La luz del laboratorio tenía el tono espectral de un amanecer que nunca llegaba. En la estancia, la sinfonía discreta de máquinas en suspensión térmica y el zumbido sordo del procesador cuántico llenaban el aire con una quietud artificial. Ada observaba la interfaz holográfica ante ella, con la calma disciplinada de quien ha pasado su vida domando la incertidumbre. De mediana edad, con el rostro marcado por la resistencia más que por el tiempo, era una anomalía estadística en un mundo de hombres que la había moldeado: una mujer que había atravesado la jungla de los algoritmos y las ecuaciones diferenciales, en un campo donde las probabilidades nunca jugaron a su favor.

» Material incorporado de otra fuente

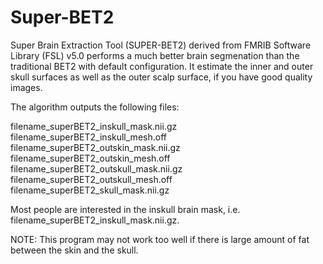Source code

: # Super-BET2
Super Brain Extraction Tool (SUPER-BET2) derived from FMRIB Software Library (FSL) v5.0 performs a much better brain segmenation than the traditional BET2 with default configuration. It estimate the inner and outer skull surfaces as well as the outer scalp surface, if you have good quality images.

The algorithm outputs the following files:

filename_superBET2_inskull_mask.nii.gz
filename_superBET2_inskull_mesh.off
filename_superBET2_outskin_mask.nii.gz
filename_superBET2_outskin_mesh.off
filename_superBET2_outskull_mask.nii.gz
filename_superBET2_outskull_mesh.off
filename_superBET2_skull_mask.nii.gz

Most people are interested in the inskull brain mask, i.e. filename_superBET2_inskull_mask.nii.gz.

NOTE: This program may not work too well if there is large amount of fat between the skin and the skull.
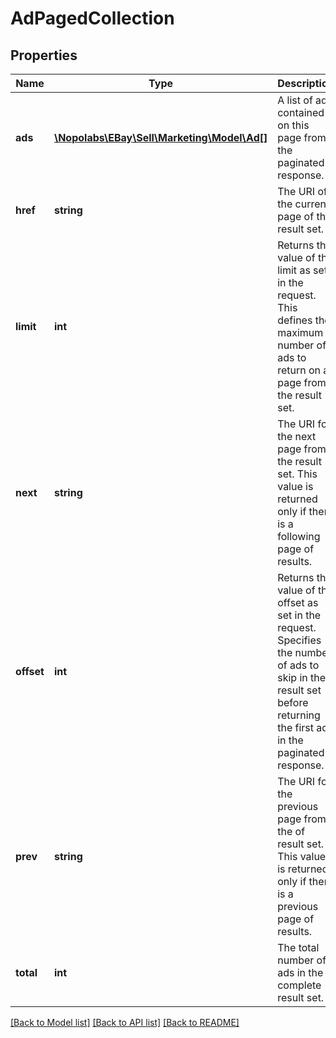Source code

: # AdPagedCollection

## Properties
Name | Type | Description | Notes
------------ | ------------- | ------------- | -------------
**ads** | [**\Nopolabs\EBay\Sell\Marketing\Model\Ad[]**](Ad.md) | A list of ads contained on this page from the paginated response. | [optional] 
**href** | **string** | The URI of the current page of the result set. | [optional] 
**limit** | **int** | Returns the value of the limit as set in the request. This defines the maximum number of ads to return on a page from the result set. | [optional] 
**next** | **string** | The URI for the next page from the result set. This value is returned only if there is a following page of results. | [optional] 
**offset** | **int** | Returns the value of the offset as set in the request. Specifies the number of ads to skip in the result set before returning the first ad in the paginated response. | [optional] 
**prev** | **string** | The URI for the previous page from the of result set. This value is returned only if there is a previous page of results. | [optional] 
**total** | **int** | The total number of ads in the complete result set. | [optional] 

[[Back to Model list]](../README.md#documentation-for-models) [[Back to API list]](../README.md#documentation-for-api-endpoints) [[Back to README]](../README.md)


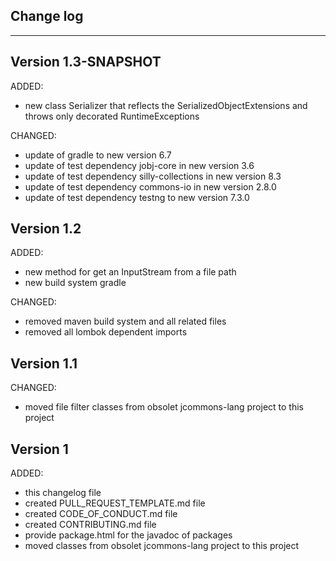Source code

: ## Change log
----------------------

Version 1.3-SNAPSHOT
-------------

ADDED:
 
- new class Serializer that reflects the SerializedObjectExtensions and throws only decorated RuntimeExceptions

CHANGED:

- update of gradle to new version 6.7
- update of test dependency jobj-core in new version 3.6
- update of test dependency silly-collections in new version 8.3
- update of test dependency commons-io in new version 2.8.0
- update of test dependency testng to new version 7.3.0

Version 1.2
-------------

ADDED:
 
- new method for get an InputStream from a file path 
- new build system gradle

CHANGED:

- removed maven build system and all related files
- removed all lombok dependent imports

Version 1.1
-------------

CHANGED:

-  moved file filter classes from obsolet jcommons-lang project to this project

Version 1
-------------

ADDED:
 
- this changelog file
- created PULL_REQUEST_TEMPLATE.md file
- created CODE_OF_CONDUCT.md file
- created CONTRIBUTING.md file
- provide package.html for the javadoc of packages
- moved classes from obsolet jcommons-lang project to this project


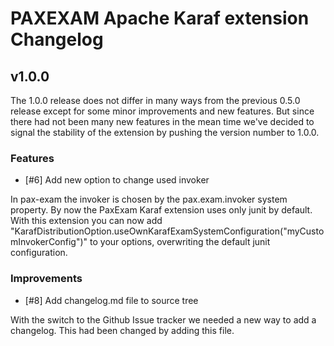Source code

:# PAXEXAM Apache Karaf extension Changelog

## v1.0.0

The 1.0.0 release does not differ in many ways from the previous 0.5.0 release except for some minor improvements and new features. But since there had not been many new features in the mean time we've decided to signal the stability of the extension by pushing the version number to 1.0.0.

### Features

* [#6] Add new option to change used invoker

In pax-exam the invoker is chosen by the pax.exam.invoker system property. By now the PaxExam Karaf extension uses only junit by default. With this extension you can now add "KarafDistributionOption.useOwnKarafExamSystemConfiguration("myCustomInvokerConfig")" to your options, overwriting the default junit configuration.

### Improvements

* [#8] Add changelog.md file to source tree

With the switch to the Github Issue tracker we needed a new way to add a changelog. This had been changed by adding this file.


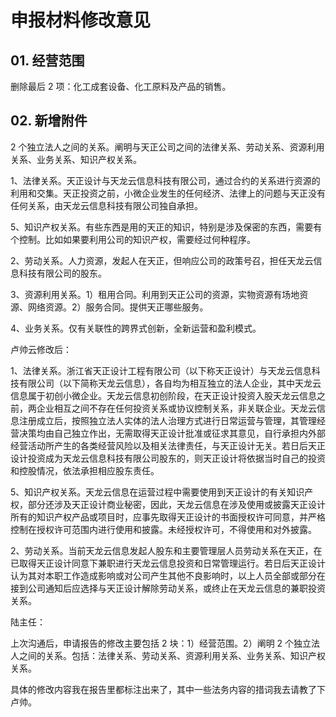 # 申报材料修改意见

## 01. 经营范围

删除最后 2 项：化工成套设备、化工原料及产品的销售。

## 02. 新增附件

2 个独立法人之间的关系。阐明与天正公司之间的法律关系、劳动关系、资源利用关系、业务关系、知识产权关系。

1、法律关系。天正设计与天龙云信息科技有限公司，通过合约的关系进行资源的利用和交集。天正投资之前，小微企业发生的任何经济、法律上的问题与天正没有任何关系，由天龙云信息科技有限公司独自承担。

5、知识产权关系。有些东西是用的天正的知识，特别是涉及保密的东西，需要有个控制。比如如果要利用公司的知识产权，需要经过何种程序。

2、劳动关系。人力资源，发起人在天正，但响应公司的政策号召，担任天龙云信息科技有限公司的股东。

3、资源利用关系。1）租用合同。利用到天正公司的资源，实物资源有场地资源、网络资源。2）服务合同。提供天正哪些服务。

4、业务关系。仅有关联性的跨界式创新，全新运营和盈利模式。

卢帅云修改后：

1、法律关系。浙江省天正设计工程有限公司（以下称天正设计）与天龙云信息科技有限公司（以下简称天龙云信息），各自均为相互独立的法人企业，其中天龙云信息属于初创小微企业。天龙云信息初创阶段，在天正设计投资入股天龙云信息之前，两企业相互之间不存在任何投资关系或协议控制关系，非关联企业。天龙云信息注册成立后，按照独立法人实体的法人治理方式进行日常运营与管理，其管理经营决策均由自己独立作出，无需取得天正设计批准或征求其意见，自行承担内外部经营活动所产生的各类经营风险以及相关法律责任，与天正设计无关。若日后天正设计投资成为天龙云信息科技有限公司股东的，则天正设计将依据当时自己的投资和控股情况，依法承担相应股东责任。

5、知识产权关系。天龙云信息在运营过程中需要使用到天正设计的有关知识产权，部分还涉及天正设计商业秘密，因此，天龙云信息在涉及使用或披露天正设计所有的知识产权产品或项目时，应事先取得天正设计的书面授权许可同意，并严格控制在授权许可范围内进行使用和披露。未经授权许可，不得使用和对外披露。

2、劳动关系。当前天龙云信息发起人股东和主要管理层人员劳动关系在天正，在已取得天正设计同意下兼职进行天龙云信息投资和日常管理运行。若日后天正设计认为其对本职工作造成影响或对公司产生其他不良影响时，以上人员全部或部分在接到公司通知后应选择与天正设计解除劳动关系，或终止在天龙云信息的兼职投资关系。

陆主任：

上次沟通后，申请报告的修改主要包括 2 块：1）经营范围。2）阐明 2 个独立法人之间的关系。包括：法律关系、劳动关系、资源利用关系、业务关系、知识产权关系。

具体的修改内容我在报告里都标注出来了，其中一些法务内容的措词我去请教了下卢帅。

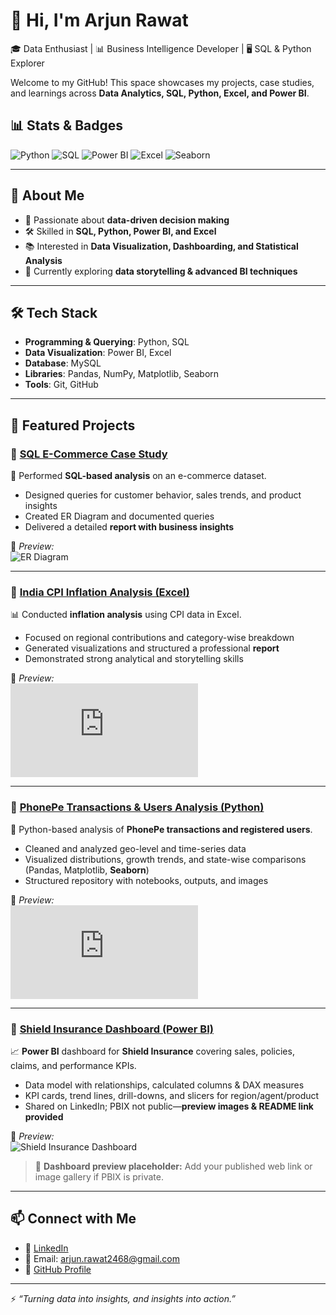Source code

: # 👋 Hi, I'm Arjun Rawat  

🎓 Data Enthusiast | 📊 Business Intelligence Developer | 🖥️ SQL & Python Explorer  

Welcome to my GitHub! This space showcases my projects, case studies, and learnings across **Data Analytics, SQL, Python, Excel, and Power BI**.  

## 📊 Stats & Badges  

![Python](https://img.shields.io/badge/Python-3776AB?style=for-the-badge&logo=python&logoColor=white)  ![SQL](https://img.shields.io/badge/SQL-336791?style=for-the-badge&logo=postgresql&logoColor=white)  ![Power BI](https://img.shields.io/badge/PowerBI-F2C811?style=for-the-badge&logo=power-bi&logoColor=black)  ![Excel](https://img.shields.io/badge/Excel-217346?style=for-the-badge&logo=microsoft-excel&logoColor=white)  ![Seaborn](https://img.shields.io/badge/Seaborn-005571?style=for-the-badge&logo=python&logoColor=white)  


---

## 🚀 About Me  

- 📌 Passionate about **data-driven decision making**  
- 🛠️ Skilled in **SQL, Python, Power BI, and Excel**  
- 📚 Interested in **Data Visualization, Dashboarding, and Statistical Analysis**  
- 🌱 Currently exploring **data storytelling & advanced BI techniques**  

---

## 🛠️ Tech Stack  

- **Programming & Querying**: Python, SQL  
- **Data Visualization**: Power BI, Excel  
- **Database**: MySQL  
- **Libraries**: Pandas, NumPy, Matplotlib, Seaborn  
- **Tools**: Git, GitHub  

---

## 📂 Featured Projects  

### 🔹 [SQL E-Commerce Case Study](https://github.com/Arjun-Paul/SQL-Ecommerce-Project)  
📑 Performed **SQL-based analysis** on an e-commerce dataset.  
- Designed queries for customer behavior, sales trends, and product insights  
- Created ER Diagram and documented queries  
- Delivered a detailed **report with business insights**  

📸 *Preview:*  
![ER Diagram](https://github.com/Arjun-Paul/SQL-Ecommerce-Project/blob/main/Images/ER_Diagram.png)  

---

### 🔹 [India CPI Inflation Analysis (Excel)](https://github.com/Arjun-Paul/India-CPI-Inflation-Analysis)  
📊 Conducted **inflation analysis** using CPI data in Excel.  
- Focused on regional contributions and category-wise breakdown  
- Generated visualizations and structured a professional **report**  
- Demonstrated strong analytical and storytelling skills  

📑 *Preview:*  
![CPI Report](https://github.com/Arjun-Paul/India-CPI-Inflation-Analysis/blob/main/Report/CPI%20Inflation%20Report.pdf)  

---

### 🔹 [PhonePe Transactions & Users Analysis (Python)](https://github.com/Arjun-Paul/PhonePe-Data-Analysis)  
🐍 Python-based analysis of **PhonePe transactions and registered users**.  
- Cleaned and analyzed geo-level and time-series data  
- Visualized distributions, growth trends, and state-wise comparisons (Pandas, Matplotlib, **Seaborn**)  
- Structured repository with notebooks, outputs, and images  

📑 *Preview:*  
![PhonePe Report](https://github.com/Arjun-Paul/PhonePe-Data-Analysis/blob/main/Report/PhonePe%20Report.pdf)  

---

### 🔹 [Shield Insurance Dashboard (Power BI)](https://github.com/Arjun-Paul/PowerBI-Shield-Insurance)  
📈 **Power BI** dashboard for **Shield Insurance** covering sales, policies, claims, and performance KPIs.  
- Data model with relationships, calculated columns & DAX measures  
- KPI cards, trend lines, drill-downs, and slicers for region/agent/product  
- Shared on LinkedIn; PBIX not public—**preview images & README link provided**

📸 *Preview:*  
![Shield Insurance Dashboard](https://github.com/Arjun-Paul/PowerBI-Shield-Insurance/blob/main/Images/Dashboard%20Home.png)  

> 🔗 **Dashboard preview placeholder:** Add your published web link or image gallery if PBIX is private.

---

## 📫 Connect with Me  

- 💼 [LinkedIn](www.linkedin.com/in/arjun-rawat-3869a6290)  
- 📧 Email: arjun.rawat2468@gmail.com
- 🐙 [GitHub Profile](https://github.com/Arjun-Paul)  

---

⚡ *“Turning data into insights, and insights into action.”*  

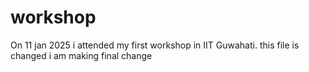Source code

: # workshop
On 11 jan 2025 i attended my first workshop in IIT Guwahati.
this file is changed
i am making final change
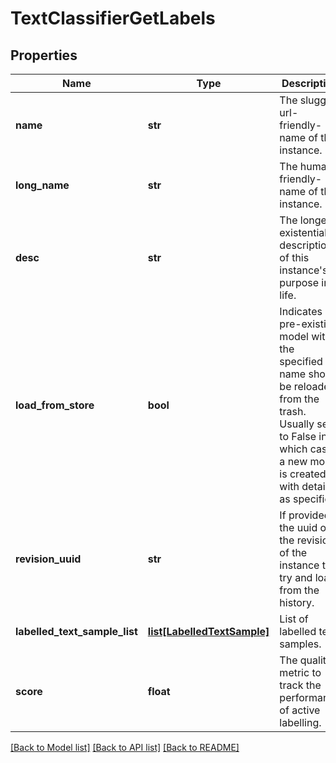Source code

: # TextClassifierGetLabels

## Properties
Name | Type | Description | Notes
------------ | ------------- | ------------- | -------------
**name** | **str** | The sluggy-url-friendly-name of the instance. | [optional] 
**long_name** | **str** | The human-friendly-name of the instance. | [optional] 
**desc** | **str** | The longer existential description of this instance&#39;s purpose in life. | [optional] 
**load_from_store** | **bool** | Indicates if a pre-existing model with the specified name should be reloaded from the trash. Usually set to False in which case a new model is created with details as specified. | [optional] 
**revision_uuid** | **str** | If provided, the uuid of the revision of the instance to try and load from the history. | [optional] 
**labelled_text_sample_list** | [**list[LabelledTextSample]**](LabelledTextSample.md) | List of labelled text samples. | [optional] 
**score** | **float** | The quality metric to track the performance of active labelling. | [optional] 

[[Back to Model list]](../README.md#documentation-for-models) [[Back to API list]](../README.md#documentation-for-api-endpoints) [[Back to README]](../README.md)


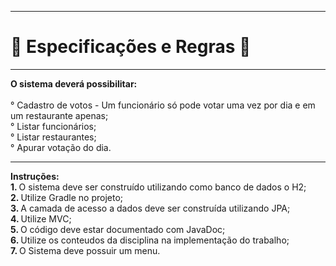 <hr />
<h1> 🔅 Especificações e Regras 🔅</h1>
<hr />
<div>
<Strong>O sistema deverá possibilitar:</Strong>
<br>
<br>
° Cadastro de votos - Um funcionário só pode votar uma vez por dia e em um restaurante apenas;
<br>
° Listar funcionários;
<br>
° Listar restaurantes;
<br>
° Apurar votação do dia.
<br>
<hr />
</div>
<div>
  <Strong>Instruções:</Strong>
  <br>
<Strong>1. </Strong> O sistema deve ser construído utilizando como banco de dados o H2;
<br>
<Strong>2. </Strong> Utilize Gradle no projeto;
<br>
<Strong>3. </Strong> A camada de acesso a dados deve ser construída utilizando JPA;
<br>
<Strong>4. </Strong> Utilize MVC;
<br>
<Strong>5. </Strong>O código deve estar documentado com JavaDoc;
<br>
<Strong>6. </Strong>Utilize os conteudos da disciplina na implementação do trabalho;
<br>
<Strong>7. </Strong> O Sistema deve possuir um menu.
</div>
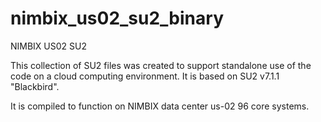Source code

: # nimbix_us02_su2_binary
 NIMBIX US02 SU2

This collection of SU2 files was created to support standalone use of the code on a cloud computing environment. It is based on SU2 v7.1.1 "Blackbird".

It is compiled to function on NIMBIX data center us-02 96 core systems.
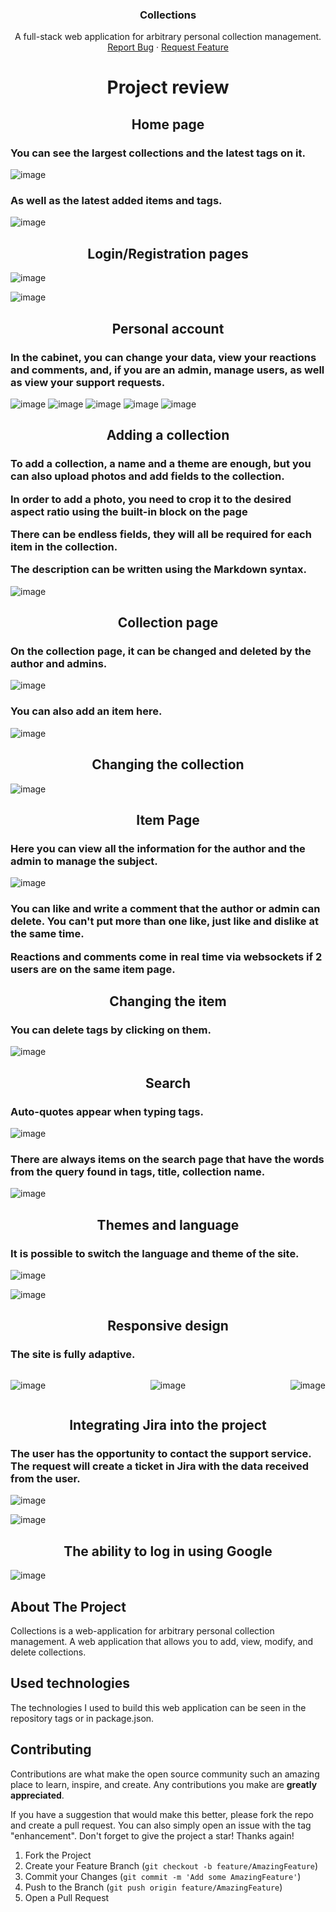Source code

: <a name="readme-top"></a>

<div align="center">

  <h3 align="center">Collections</h3>

  <p align="center">
    A full-stack web application for arbitrary personal collection management.
    <br />
    <a href="https://github.com/modemobpsycho/collections-backend/issues">Report Bug</a>
    ·
    <a href="https://github.com/modemobpsycho/collections-backend/issues"">Request Feature</a>
  </p>
</div>

<h1 align="center">Project review</h1>

<h2 align="center">Home page</h2>

<h3>You can see the largest collections and the latest tags on it.</h3>

![image](https://github.com/user-attachments/assets/f0537805-712b-40a2-99b6-dc706493ba25)

<h3>As well as the latest added items and tags.</h3>

![image](https://github.com/user-attachments/assets/b7495067-abd3-4af5-8594-71c01fe8248a)

<h2 align="center">Login/Registration pages</h2>

![image](https://github.com/user-attachments/assets/5545f645-5108-4b66-be85-fec2ed647965)

![image](https://github.com/user-attachments/assets/6bfe31cf-1b2c-416d-8e18-6f2913e62a09)

<h2 align="center">Personal account</h2>

<h3>
In the cabinet, you can change your data, view your reactions and comments, and, if you are an admin, manage users, as well as view your support requests.
</h3>

![image](https://github.com/user-attachments/assets/61866ddf-c6ac-4af5-9062-e6fcec35b7f8)
![image](https://github.com/user-attachments/assets/51305ce9-b0e6-4e48-bf71-46a0f74bf0a9)
![image](https://github.com/user-attachments/assets/a6f7380b-2bc3-4ee5-ae2f-d92d326cdb5e)
![image](https://github.com/user-attachments/assets/75717746-b501-4392-9c23-2065aa7f12cc)
![image](https://github.com/user-attachments/assets/85b0d028-bbed-47fc-ae55-fb361a7ea1b2)

<h2 align="center">Adding a collection</h2>

<h3>To add a collection, a name and a theme are enough, but you can also upload photos and add fields to the collection.

In order to add a photo, you need to crop it to the desired aspect ratio using the built-in block on the page

There can be endless fields, they will all be required for each item in the collection.

The description can be written using the Markdown syntax.

</h3>

![image](https://github.com/user-attachments/assets/ff2ea7b1-cbc6-4446-93f5-2026ce284232)

<h2 align="center">Collection page</h2>

<h3>
On the collection page, it can be changed and deleted by the author and admins.
</h3>

![image](https://github.com/user-attachments/assets/39ad047b-9ae1-434e-872f-2c9258665cbd)

<h3>You can also add an item here.</h3>

![image](https://github.com/user-attachments/assets/def0a605-6f1b-4b03-85e5-70cde1df2621)

<h2 align="center">Changing the collection</h2>

![image](https://github.com/user-attachments/assets/dca5b3b2-e342-435d-aced-f0f8a864fc19)

<h2 align="center">Item Page</h2>

<h3>Here you can view all the information for the author and the admin to manage the subject.
</h3>

![image](https://github.com/user-attachments/assets/79ee612a-ce43-46db-a62f-23b1c02c1842)

<h3>You can like and write a comment that the author or admin can delete.
You can't put more than one like, just like and dislike at the same time.

Reactions and comments come in real time via websockets if 2 users are on the same item page.

</h3>

<h2 align="center">Changing the item</h2>
<h3>You can delete tags by clicking on them.</h3>

![image](https://github.com/user-attachments/assets/9f3a0364-7362-40e6-b40b-aa8ce1c27137)

<h2 align="center">Search</h2>
<h3>Auto-quotes appear when typing tags.</h3>

![image](https://github.com/user-attachments/assets/f87fd6e5-51e5-4ddb-b5c4-3ec0598d1547)

<h3>There are always items on the search page that have the words from the query found in tags, title, collection name.</h3>

![image](https://github.com/user-attachments/assets/8e063fd0-748a-46e8-9961-40e908fd348a)

<h2 align="center">Themes and language</h2>

<h3>It is possible to switch the language and theme of the site.</h3>

![image](https://github.com/user-attachments/assets/7002848c-d79c-440d-9164-531e50858638)

![image](https://github.com/user-attachments/assets/a33e39e9-74b1-4460-98a8-f10d135520b7)

<h2 align="center">Responsive design</h2>

<h3>The site is fully adaptive.</h3>

<div style="display: flex; justify-content: space-between">

![image](https://github.com/user-attachments/assets/7e897ea8-d1b9-459a-afac-f02e803f8e0f)

![image](https://github.com/user-attachments/assets/a88909bc-413f-4a71-b3f3-85101695d0ba)

![image](https://github.com/user-attachments/assets/3c68e152-17ad-42d2-a7e9-d5b2f461ff13)

</div>

<h2 align="center">Integrating Jira into the project</h2>

<h3>The user has the opportunity to contact the support service. The request will create a ticket in Jira with the data received from the user.</h3>

![image](https://github.com/user-attachments/assets/a2b1b549-674d-4400-90f6-23d24ceace31)

![image](https://github.com/user-attachments/assets/a0919f5a-1e17-4e7b-b5c1-1d11d14d8def)

<h2 align="center">The ability to log in using Google</h2>

![image](https://github.com/user-attachments/assets/2b12bca8-a1b3-4dfd-bd85-fba707850ee0)

## About The Project

Collections is a web-application for arbitrary personal collection management. A web application that allows you to add, view, modify, and delete collections.

## Used technologies

The technologies I used to build this web application can be seen in the repository tags or in package.json.

## Contributing

Contributions are what make the open source community such an amazing place to learn, inspire, and create. Any contributions you make are **greatly appreciated**.

If you have a suggestion that would make this better, please fork the repo and create a pull request. You can also simply open an issue with the tag "enhancement".
Don't forget to give the project a star! Thanks again!

1. Fork the Project
2. Create your Feature Branch (`git checkout -b feature/AmazingFeature`)
3. Commit your Changes (`git commit -m 'Add some AmazingFeature'`)
4. Push to the Branch (`git push origin feature/AmazingFeature`)
5. Open a Pull Request
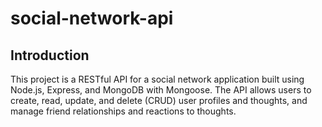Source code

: # social-network-api

## Introduction

This project is a RESTful API for a social network application built using Node.js, Express, and MongoDB with Mongoose. The API allows users to create, read, update, and delete (CRUD) user profiles and thoughts, and manage friend relationships and reactions to thoughts.
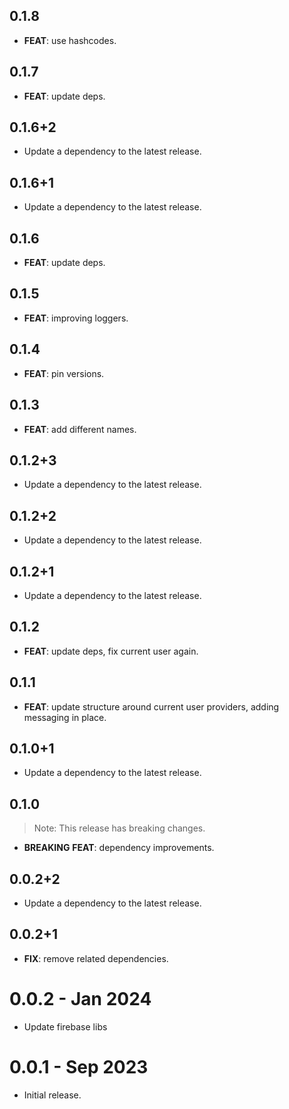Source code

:## 0.1.8

 - **FEAT**: use hashcodes.

## 0.1.7

 - **FEAT**: update deps.

## 0.1.6+2

 - Update a dependency to the latest release.

## 0.1.6+1

 - Update a dependency to the latest release.

## 0.1.6

 - **FEAT**: update deps.

## 0.1.5

 - **FEAT**: improving loggers.

## 0.1.4

 - **FEAT**: pin versions.

## 0.1.3

 - **FEAT**: add different names.

## 0.1.2+3

 - Update a dependency to the latest release.

## 0.1.2+2

 - Update a dependency to the latest release.

## 0.1.2+1

 - Update a dependency to the latest release.

## 0.1.2

 - **FEAT**: update deps, fix current user again.

## 0.1.1

 - **FEAT**: update structure around current user providers, adding messaging in place.

## 0.1.0+1

 - Update a dependency to the latest release.

## 0.1.0

> Note: This release has breaking changes.

 - **BREAKING** **FEAT**: dependency improvements.

## 0.0.2+2

 - Update a dependency to the latest release.

## 0.0.2+1

 - **FIX**: remove related dependencies.

# 0.0.2 - Jan 2024

- Update firebase libs

# 0.0.1 - Sep 2023

- Initial release.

Sus incipientes canas revelaban algunas certezas adquiridas, como la de que su presencia en ese laboratorio no era solo el resultado de su inteligencia o su empeño. Había tenido que abrirse paso en el mundo de la ciencia y la tecnología con enorme esfuerzo y tesón. Había lidiado con el escepticismo apenas disimulado de colegas que, al estrecharle la mano en su primer congreso, asumían que debía ser la asistente de alguien más. Pero en los momentos de desaliento, en los días en que sentía que la inteligencia artificial podía modelar mejor su mundo que la conciencia humana que lo gobernaba, recordaba dos cosas: la voz de su padre hablándole de circuitos y engranajes cuando era niña, y la determinación de su madre, que nunca dejó que dudara de sí misma. Entre ambos, le enseñaron que la tecnología no era solo una carrera, sino una forma de pensar el mundo.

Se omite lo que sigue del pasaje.